Records from a dataset —
Content starts
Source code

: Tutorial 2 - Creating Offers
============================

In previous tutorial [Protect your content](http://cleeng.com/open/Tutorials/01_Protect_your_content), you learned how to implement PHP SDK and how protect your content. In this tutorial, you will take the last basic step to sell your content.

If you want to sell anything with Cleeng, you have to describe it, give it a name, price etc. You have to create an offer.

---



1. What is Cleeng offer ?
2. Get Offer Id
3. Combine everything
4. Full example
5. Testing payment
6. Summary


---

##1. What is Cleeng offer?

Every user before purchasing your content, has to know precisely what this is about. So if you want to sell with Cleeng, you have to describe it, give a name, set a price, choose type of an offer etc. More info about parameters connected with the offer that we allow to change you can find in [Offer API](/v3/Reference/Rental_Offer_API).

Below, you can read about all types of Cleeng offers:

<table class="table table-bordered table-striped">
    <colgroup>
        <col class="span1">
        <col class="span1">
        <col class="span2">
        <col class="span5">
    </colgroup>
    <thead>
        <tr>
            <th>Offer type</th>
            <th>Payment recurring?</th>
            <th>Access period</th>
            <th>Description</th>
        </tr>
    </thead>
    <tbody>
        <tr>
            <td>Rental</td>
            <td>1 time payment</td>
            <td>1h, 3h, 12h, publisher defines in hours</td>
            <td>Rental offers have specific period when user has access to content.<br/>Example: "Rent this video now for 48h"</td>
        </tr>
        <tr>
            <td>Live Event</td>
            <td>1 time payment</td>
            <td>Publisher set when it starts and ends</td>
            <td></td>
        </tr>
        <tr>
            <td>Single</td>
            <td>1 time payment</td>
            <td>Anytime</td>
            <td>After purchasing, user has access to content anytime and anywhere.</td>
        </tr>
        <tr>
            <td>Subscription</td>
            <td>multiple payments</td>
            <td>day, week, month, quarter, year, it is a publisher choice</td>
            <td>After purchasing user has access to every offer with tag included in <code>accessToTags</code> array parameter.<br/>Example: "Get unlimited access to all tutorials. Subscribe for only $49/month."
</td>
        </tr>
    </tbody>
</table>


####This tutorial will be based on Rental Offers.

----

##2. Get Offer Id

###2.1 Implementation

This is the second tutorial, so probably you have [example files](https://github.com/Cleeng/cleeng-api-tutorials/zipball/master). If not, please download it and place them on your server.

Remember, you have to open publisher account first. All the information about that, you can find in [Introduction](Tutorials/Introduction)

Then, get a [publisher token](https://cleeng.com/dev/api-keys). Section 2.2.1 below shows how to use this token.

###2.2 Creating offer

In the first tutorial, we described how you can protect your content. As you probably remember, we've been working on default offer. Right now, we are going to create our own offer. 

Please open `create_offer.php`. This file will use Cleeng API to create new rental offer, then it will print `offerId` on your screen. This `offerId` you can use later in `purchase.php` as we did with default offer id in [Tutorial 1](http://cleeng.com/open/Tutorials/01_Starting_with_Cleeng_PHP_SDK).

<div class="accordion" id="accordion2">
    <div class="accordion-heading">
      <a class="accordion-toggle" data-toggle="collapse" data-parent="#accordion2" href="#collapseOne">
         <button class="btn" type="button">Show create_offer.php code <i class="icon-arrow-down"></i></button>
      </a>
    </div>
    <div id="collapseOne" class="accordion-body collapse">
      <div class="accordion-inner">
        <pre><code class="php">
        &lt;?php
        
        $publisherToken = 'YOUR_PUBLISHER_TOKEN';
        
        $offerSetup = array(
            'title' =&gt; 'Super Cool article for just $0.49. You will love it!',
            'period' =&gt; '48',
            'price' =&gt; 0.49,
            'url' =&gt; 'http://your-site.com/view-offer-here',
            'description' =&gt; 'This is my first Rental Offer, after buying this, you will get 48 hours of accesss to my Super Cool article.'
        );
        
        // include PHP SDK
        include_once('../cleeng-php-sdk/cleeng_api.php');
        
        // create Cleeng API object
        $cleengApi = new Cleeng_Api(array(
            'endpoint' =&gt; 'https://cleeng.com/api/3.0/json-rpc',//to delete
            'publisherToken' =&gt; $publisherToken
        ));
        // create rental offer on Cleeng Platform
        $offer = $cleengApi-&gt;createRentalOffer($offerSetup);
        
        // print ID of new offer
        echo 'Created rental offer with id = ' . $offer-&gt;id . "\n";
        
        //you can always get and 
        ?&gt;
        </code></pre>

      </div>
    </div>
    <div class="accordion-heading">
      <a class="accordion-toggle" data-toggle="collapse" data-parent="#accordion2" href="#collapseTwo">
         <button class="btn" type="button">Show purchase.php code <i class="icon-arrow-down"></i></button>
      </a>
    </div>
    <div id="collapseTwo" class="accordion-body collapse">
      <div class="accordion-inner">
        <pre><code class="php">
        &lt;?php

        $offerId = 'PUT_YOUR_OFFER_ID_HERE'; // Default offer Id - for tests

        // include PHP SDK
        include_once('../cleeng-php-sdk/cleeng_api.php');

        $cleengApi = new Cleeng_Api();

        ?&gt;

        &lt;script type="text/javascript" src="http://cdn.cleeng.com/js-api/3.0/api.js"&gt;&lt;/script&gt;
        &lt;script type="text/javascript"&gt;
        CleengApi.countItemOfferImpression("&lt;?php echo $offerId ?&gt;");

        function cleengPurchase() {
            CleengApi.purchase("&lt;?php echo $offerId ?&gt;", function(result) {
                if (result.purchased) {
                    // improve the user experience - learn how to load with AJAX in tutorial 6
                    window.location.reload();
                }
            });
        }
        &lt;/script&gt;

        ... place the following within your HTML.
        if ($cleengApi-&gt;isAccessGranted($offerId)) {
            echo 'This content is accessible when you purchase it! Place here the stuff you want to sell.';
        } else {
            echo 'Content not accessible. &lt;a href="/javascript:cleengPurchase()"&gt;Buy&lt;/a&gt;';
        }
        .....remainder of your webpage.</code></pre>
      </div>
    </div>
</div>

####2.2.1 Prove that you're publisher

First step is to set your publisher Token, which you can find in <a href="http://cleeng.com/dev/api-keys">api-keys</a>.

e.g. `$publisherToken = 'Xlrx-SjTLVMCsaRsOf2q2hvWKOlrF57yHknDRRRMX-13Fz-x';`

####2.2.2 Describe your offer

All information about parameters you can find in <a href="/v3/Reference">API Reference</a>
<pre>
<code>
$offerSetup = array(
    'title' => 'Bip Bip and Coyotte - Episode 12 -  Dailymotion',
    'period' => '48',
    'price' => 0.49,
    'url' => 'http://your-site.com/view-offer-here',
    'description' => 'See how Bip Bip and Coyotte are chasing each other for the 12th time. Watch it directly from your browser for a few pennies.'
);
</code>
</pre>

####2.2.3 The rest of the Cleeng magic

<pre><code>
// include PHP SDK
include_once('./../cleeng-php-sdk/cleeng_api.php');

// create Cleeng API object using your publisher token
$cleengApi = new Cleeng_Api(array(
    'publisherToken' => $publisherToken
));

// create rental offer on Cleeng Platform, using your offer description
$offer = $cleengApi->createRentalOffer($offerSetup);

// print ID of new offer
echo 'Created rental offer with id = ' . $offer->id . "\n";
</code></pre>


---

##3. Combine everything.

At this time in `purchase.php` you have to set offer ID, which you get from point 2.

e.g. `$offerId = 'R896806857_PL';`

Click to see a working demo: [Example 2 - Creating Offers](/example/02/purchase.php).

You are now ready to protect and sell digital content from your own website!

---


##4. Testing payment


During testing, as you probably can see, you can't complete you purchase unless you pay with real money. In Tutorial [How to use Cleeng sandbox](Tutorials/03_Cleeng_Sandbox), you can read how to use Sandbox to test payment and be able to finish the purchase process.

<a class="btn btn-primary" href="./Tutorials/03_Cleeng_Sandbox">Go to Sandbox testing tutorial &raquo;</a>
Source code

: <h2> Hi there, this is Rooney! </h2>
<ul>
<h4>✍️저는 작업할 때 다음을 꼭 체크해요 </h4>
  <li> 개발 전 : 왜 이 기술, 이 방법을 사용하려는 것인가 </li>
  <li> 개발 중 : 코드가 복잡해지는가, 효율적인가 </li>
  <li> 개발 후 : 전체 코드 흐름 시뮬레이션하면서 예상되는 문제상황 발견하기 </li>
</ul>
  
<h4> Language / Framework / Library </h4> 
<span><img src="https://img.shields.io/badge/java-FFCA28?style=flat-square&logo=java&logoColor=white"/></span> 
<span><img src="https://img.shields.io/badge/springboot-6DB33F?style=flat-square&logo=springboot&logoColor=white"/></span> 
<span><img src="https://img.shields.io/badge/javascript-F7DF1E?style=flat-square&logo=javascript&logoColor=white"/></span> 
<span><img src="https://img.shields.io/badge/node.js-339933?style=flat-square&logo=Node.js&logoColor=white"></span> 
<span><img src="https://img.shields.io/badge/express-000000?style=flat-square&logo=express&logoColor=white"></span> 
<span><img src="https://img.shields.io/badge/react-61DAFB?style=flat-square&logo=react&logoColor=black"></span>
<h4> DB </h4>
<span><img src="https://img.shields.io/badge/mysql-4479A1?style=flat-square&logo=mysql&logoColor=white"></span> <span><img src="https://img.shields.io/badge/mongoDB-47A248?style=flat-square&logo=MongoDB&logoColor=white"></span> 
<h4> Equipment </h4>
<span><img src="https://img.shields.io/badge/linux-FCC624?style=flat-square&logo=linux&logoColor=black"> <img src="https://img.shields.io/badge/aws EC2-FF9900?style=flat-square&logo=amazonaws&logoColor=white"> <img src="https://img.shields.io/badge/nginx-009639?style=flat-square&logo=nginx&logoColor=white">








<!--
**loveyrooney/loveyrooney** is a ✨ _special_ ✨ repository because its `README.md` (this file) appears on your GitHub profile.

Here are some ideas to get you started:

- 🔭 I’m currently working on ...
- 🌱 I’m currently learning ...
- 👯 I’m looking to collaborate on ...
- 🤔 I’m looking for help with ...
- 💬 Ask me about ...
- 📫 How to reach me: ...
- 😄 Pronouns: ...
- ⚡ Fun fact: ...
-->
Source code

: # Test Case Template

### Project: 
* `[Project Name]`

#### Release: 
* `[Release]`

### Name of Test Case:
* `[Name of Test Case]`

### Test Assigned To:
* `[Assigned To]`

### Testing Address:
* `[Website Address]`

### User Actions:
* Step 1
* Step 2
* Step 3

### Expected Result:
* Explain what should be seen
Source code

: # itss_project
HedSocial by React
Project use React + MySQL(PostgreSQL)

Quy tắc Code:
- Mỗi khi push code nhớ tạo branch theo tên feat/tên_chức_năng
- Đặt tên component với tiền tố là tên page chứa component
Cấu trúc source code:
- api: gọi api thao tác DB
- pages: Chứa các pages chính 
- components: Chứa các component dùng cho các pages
Content ends
Required action — Lines from the entries that contain the string "Coyotte" must be found and copied.

Exercise response —
    'title' => 'Bip Bip and Coyotte - Episode 12 -  Dailymotion',
    'description' => 'See how Bip Bip and Coyotte are chasing each other for the 12th time. Watch it directly from your browser for a few pennies.'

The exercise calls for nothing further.